"Scientist have been trying to design efficient, durable devices that can functionally mimic light harvesting processes as they happen in nature", stated Rajendra Zope, a professor of physics at the University of Texas El Paso (UTEP).
Breakthroughs in nanotechnology and nanostructured materials have led to artificial photosynthetic systems that can convert light into usable energy.
In the 1990s, researchers developed a molecule called PCBM - Phenyl-C61-butyric acid methyl ester - a hollow cage of carbon atoms derived from a 'buckyball', that could transform sunlight into electrical energy. However a fully-functional, scalable and stable form of organic artificial photosynthesis system has yet to emerge.
For the development of functional materials, it is necessary to understand the photoconversion process taking place inside the material. In this area, supercomputers play a critical role by allowing researchers to study materials' properties, such as their quantum electronic structure, and by providing insights into how, where and when electrons move through the active material using simulations.
One of the challenges in simulating complex systems like artificial photosynthetic molecules is the size of these entities, which researchers try to model from the ground up - also known as 'ab-initio'. Another challenge lies in trying to pinpoint the charge transfer excited states in detail.
For several years, Rajendra Zope and his colleagues in the UTEP Electronic Structure Lab have used the Stampede and Lonestar supercomputers at the Texas Advanced Computing Center (TACC) - some of the most powerful in the world - to model the electronic structure of artificial photosynthetic systems.
Writing in the journal Chemical Physics , they described calculations related to a photosynthetic, multichormophoric antenna system comprising of 421 atoms that is able to absorb light from many different wavelengths.
"Our simulations are done to understand the energy level ordering of the system", he stated. "The ordering is very important to see if the charge transfer exciton will deliver the current or not."
In addition to studying the ordering, they explored how the inclusion of various ligands - molecules bound to a metal atom - changed the dynamics of the system, making it more or less effective at transforming light into energy. They also predicted the charge transfer energy of the molecular complex in various configurations.
The work is supported by grants from the Department of Energy and the National Science Foundation.
Before Rajendra Zope and his collaborators can run their simulations, they must first develop the computer code capable of mathematically modelling the quantum energetics of systems as big as the ones they study.
The software they develop and maintain for this purpose is known as NRLMOL - the Naval Research Laboratory Molecular Orbital Library. A massively parallel code for electronic structure calculations on large molecules and clusters, it is used by more than a dozen groups around the world to study not only light harvesting systems, but also molecular magnets and transitional metal systems - both promising systems for next-generation nano-electronics.
Creating effective algorithms entails using a large number of computer processing cores concurrently while minimizing the memory usage on every processor.
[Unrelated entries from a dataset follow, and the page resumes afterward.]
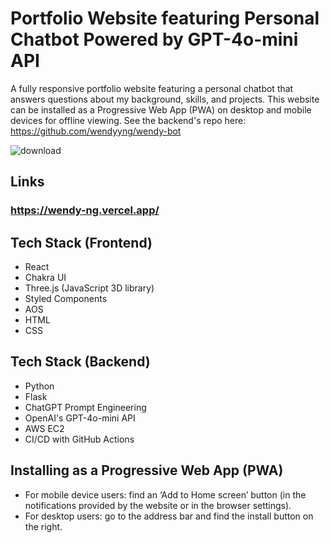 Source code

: # Portfolio Website featuring Personal Chatbot Powered by GPT-4o-mini API

A fully responsive portfolio website featuring a personal chatbot that answers questions about my background, skills, and projects. This website can be installed as a Progressive Web App (PWA) on desktop and mobile devices for offline viewing.
See the backend's repo here: https://github.com/wendyyng/wendy-bot

![download](https://github.com/user-attachments/assets/efba7028-acb7-438d-8e49-a1661ecb8193)

## Links

### https://wendy-ng.vercel.app/

## Tech Stack (Frontend)

- React
- Chakra UI
- Three.js (JavaScript 3D library)
- Styled Components
- AOS
- HTML
- CSS

## Tech Stack (Backend)

- Python
- Flask
- ChatGPT Prompt Engineering
- OpenAI's GPT-4o-mini API
- AWS EC2
- CI/CD with GitHub Actions

## Installing as a Progressive Web App (PWA)

- For mobile device users: find an ‘Add to Home screen’ button (in the notifications provided by the website or in the browser settings).
- For desktop users: go to the address bar and find the install button on the right.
"There are very few codes that scale as well as our code in terms of the number of cores it can use", Rajendra Zope stated. "For the excited state calculations of the light harvesting hexad containing 421 atoms, we can use up to 1,000 processors with 70 percent parallel efficiency. This is quite good for density functional electronic structure codes like NRLMOL that use Gaussian basis sets."
Rajendra Zope and his team have used TACC systems since 2009. They were first able to access TACC systems through the University of Texas Research Cyberinfrastructure (UTRC) programme, which makes TACC's computing resources, expertise and training available to researchers within the University of Texas Systems' 14 institutions.
They also access TACC systems through the Extreme Science and Engineering Discovery Environment (XSEDE), which allocates time to researchers on national supercomputing resources. In addition to TACC supercomputers, Rajendra Zope's team uses systems at the U.S. Department of Energy's National Energy Research Scientific Computing Center.
Light harvesting research has been advancing in recent years, but has yet to reach the level of widespread commercial use. However, Rajendra Zope believes that in a decade, many of the fundamental questions about light harvesting nanostructures will have been worked out and the area will blossom.
"It would have a tremendous effect", Rajendra Zope stated. "Per person, energy use is continuously growing and the population is growing, so the energy demand is significant. Once we figure out the mechanism to improve efficiency, then all we are doing is harnessing the light. If we realize this, we will have solved the energy problem in a nice, clean manner."